3. Heinz Indian Limited bought the foods divisions of Glaxo India Limited
4. SRF bought he nylon tire cord division of CEAT Limited
5. Lafarge bought the cement plant of TISCO
The counterpart for purchase is divestiture: If firm A purchases a plant or factory or business division of firm B, from the point of firm B it represents a divestiture. Purchases (and divestitures) are expected to grow in importance in the years to come as firms restructure themselves with grater freedom in the more liberalized industrial environments.
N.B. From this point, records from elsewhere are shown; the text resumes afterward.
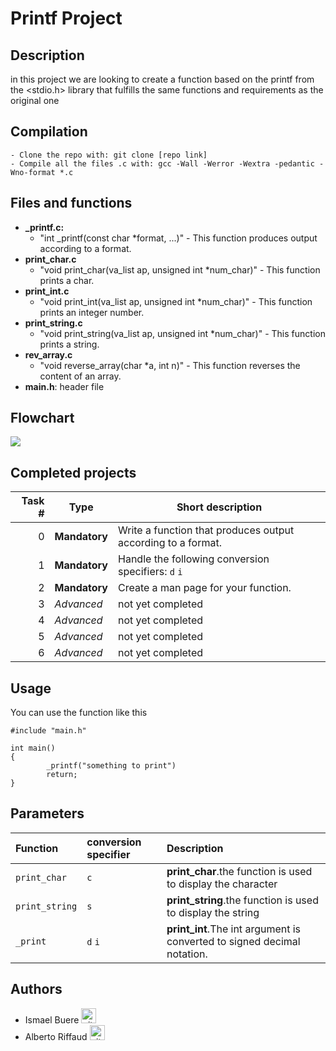<div aling="center">
<h1>Printf Project</h1>
</div>

## Description

in this project we are looking to create a function based on the printf from the <stdio.h> library that fulfills the same functions and requirements as the original one

## Compilation

```
- Clone the repo with: git clone [repo link]
- Compile all the files .c with: gcc -Wall -Werror -Wextra -pedantic -Wno-format *.c
```
## Files and functions

* **_printf.c:**
	* "int _printf(const char *format, ...)" - This function produces output according to a format.
* **print_char.c**
	* "void print_char(va_list ap, unsigned int *num_char)" - This function prints a char.
* **print_int.c**
	* "void print_int(va_list ap, unsigned int *num_char)" - This function prints an integer number.
* **print_string.c**
	* "void print_string(va_list ap, unsigned int *num_char)" - This function prints a string.
* **rev_array.c**
	* "void reverse_array(char *a, int n)" - This function reverses the content of an array.
* **main.h**: header file

## Flowchart

<img src="https://imgur.com/a/yJ9IruI">

## Completed projects
| Task # | Type | Short description |
| ---: | --- | --- |
|0 | **Mandatory**     | Write a function that produces output according to a format. |
|1 | **Mandatory**     | Handle the following conversion specifiers: `d` `i` |
|2 | **Mandatory**     | Create a man page for your function.
|3 | *Advanced*        | not yet completed |
|4 | *Advanced*        | not yet completed |
|5 | *Advanced*        | not yet completed |
|6 | *Advanced*        | not yet completed |
## Usage

You can use the function like this

```
#include "main.h"

int main()
{
        _printf("something to print")
        return;
}
```

## Parameters

| Function                        | conversion specifier                | Description                               |
| :------------------             | :------------------                 | :---------------------------------------- |
| `print_char`                    | `c`                                 | **print_char**.the function is used to display the character        |
| `print_string`                  | `s`                                 | **print_string**.the function is used to display the string        |
| `_print`                        | `d` `i`                             | **print_int**.The int argument is converted to signed decimal notation. |

## Authors

- Ismael Buere <a href="https://github.com/IsmaelBuere" rel="nofollow"><img aling="center" alt="github" src="https://1000logos.net/wp-content/uploads/2021/05/GitHub-logo.png" height="24" /></a>
- Alberto Riffaud <a href="https://github.com/alriffaud" rel="nofollow"><img aling="center" alt="github" src="https://1000logos.net/wp-content/uploads/2021/05/GitHub-logo.png" height="24" /></a>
Typically when a division is purchased the acquiring company takes over the assets of that division along with its accompanying liabilities. For example, when India Cements Limited bought the cement division of Coromandal Fertilizers Limited it took over the liabilities associated with that division as well.
Valuing a division:
There approaches that are commonly used for valuing a business or a division there of –after all a division is a mini business:
1. Adjusted book value approach
2. Direct comparison approach
3. Discounted cash flow approach
Adjusted Book Value Approach:
A straight forward approach to valuing a business is to rely on the information found in the balance sheet. the value of the business is simply the book value of its assets less the book value of its non-investors claims (like sundry debtors and provisions).
A major shortcoming of this approach is that accounting values often diverge from market values. To overcome this limitation replacement values are used instead of accounting values. For example, if it costs Rs 100 million to replace a building its replacements cost of Rs 100 million is used instead of its book value which is likely to be much less as it reflects its historical cost. Hence it is called the adjusted book value approach. Even though the adjusted book value approach is an improvement over accounting value approach, it ignores valuable assets such as organizational capital which are not reported on the balance sheet.
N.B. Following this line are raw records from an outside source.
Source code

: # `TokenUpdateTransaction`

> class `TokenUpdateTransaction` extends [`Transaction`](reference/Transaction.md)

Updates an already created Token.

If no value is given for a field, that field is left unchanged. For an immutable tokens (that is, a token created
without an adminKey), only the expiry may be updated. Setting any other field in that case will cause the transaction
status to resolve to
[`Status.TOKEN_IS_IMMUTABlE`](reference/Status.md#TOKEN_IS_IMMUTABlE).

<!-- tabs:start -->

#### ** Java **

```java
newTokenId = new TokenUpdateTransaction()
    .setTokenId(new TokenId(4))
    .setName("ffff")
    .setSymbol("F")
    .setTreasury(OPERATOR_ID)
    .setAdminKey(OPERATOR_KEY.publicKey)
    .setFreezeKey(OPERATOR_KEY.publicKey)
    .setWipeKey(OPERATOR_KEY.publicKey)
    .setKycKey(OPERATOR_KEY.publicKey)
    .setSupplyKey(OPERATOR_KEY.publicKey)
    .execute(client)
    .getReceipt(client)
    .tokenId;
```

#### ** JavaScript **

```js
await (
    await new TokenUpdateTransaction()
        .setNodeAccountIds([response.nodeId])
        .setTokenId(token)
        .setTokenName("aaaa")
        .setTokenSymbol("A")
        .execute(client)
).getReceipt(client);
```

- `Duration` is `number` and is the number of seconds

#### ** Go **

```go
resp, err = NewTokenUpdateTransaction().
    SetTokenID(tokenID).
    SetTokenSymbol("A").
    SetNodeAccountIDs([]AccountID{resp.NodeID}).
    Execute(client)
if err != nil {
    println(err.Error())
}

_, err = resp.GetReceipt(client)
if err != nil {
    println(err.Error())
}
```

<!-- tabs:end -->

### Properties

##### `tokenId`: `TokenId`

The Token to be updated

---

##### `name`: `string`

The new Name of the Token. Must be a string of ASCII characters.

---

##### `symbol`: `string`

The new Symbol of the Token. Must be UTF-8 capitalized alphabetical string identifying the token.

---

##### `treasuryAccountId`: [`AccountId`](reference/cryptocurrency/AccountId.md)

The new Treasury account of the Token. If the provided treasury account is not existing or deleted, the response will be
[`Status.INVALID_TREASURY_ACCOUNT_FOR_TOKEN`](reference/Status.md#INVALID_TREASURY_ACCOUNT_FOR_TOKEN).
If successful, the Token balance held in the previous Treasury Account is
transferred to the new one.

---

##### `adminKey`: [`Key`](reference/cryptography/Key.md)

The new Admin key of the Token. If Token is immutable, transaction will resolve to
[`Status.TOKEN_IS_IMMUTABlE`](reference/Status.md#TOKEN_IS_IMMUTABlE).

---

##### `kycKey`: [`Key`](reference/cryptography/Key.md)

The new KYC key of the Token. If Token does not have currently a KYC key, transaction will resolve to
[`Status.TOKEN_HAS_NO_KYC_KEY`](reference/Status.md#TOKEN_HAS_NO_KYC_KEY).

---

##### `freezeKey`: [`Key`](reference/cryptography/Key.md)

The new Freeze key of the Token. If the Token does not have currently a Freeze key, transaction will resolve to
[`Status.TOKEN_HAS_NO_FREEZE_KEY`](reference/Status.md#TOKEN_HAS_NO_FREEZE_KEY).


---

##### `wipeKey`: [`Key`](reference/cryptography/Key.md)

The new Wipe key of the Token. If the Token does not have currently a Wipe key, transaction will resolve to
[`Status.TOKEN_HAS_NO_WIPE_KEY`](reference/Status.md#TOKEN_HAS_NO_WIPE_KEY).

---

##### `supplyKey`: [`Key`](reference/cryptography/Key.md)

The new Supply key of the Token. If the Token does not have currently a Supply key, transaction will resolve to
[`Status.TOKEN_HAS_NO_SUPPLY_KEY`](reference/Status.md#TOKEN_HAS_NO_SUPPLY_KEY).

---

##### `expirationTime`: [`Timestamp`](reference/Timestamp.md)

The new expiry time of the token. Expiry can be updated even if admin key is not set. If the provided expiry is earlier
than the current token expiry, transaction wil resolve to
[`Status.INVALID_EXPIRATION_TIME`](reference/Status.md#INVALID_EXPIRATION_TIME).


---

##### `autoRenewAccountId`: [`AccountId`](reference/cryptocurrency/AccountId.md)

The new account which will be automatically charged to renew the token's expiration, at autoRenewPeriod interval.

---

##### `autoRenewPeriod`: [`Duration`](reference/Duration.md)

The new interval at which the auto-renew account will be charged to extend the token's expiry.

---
Direct Comparison Approach:
Common sense and economic logic tell us that similar assets should sell at similar prices Based on this principle one can value a business by looking at the valuation of similar businesses.
Suppose you want it value the cement division of a conglomerate company which is currently producing a PBIT of Rs 500 million. Looking at the valuation of cement companies you find that companies which have comparable cement plants are trading in the market at 6 times their PBIT. So, as a first approximation you may put a value of Rs 3000 million on the cement division under review.
In the above example you looked at the price-to-PBIT multiple. Financial analysts consider multiples as well the price to sales multiple price to PBDIT (profit before depreciation interest and taxes) multiples and price to book value multiple.
The direct comparison method is intuitively appealing and hence very popular in practice. However finding comparable companies may be difficult. Often, it may be hard to find truly comparable companies because companies operate in a variety of businesses serve different Market segments have varying capacities and own assets of different vintages.
Discounted cash flow Approach:
The discounted cash flow approach to business valuation involves three basic steps:
Step1: Define the preset value of the free cash from the purchase
Step2: Establish the horizon value and discount it to the present time.
Step3: Add the present value of free cash flow and horizon value of purchase.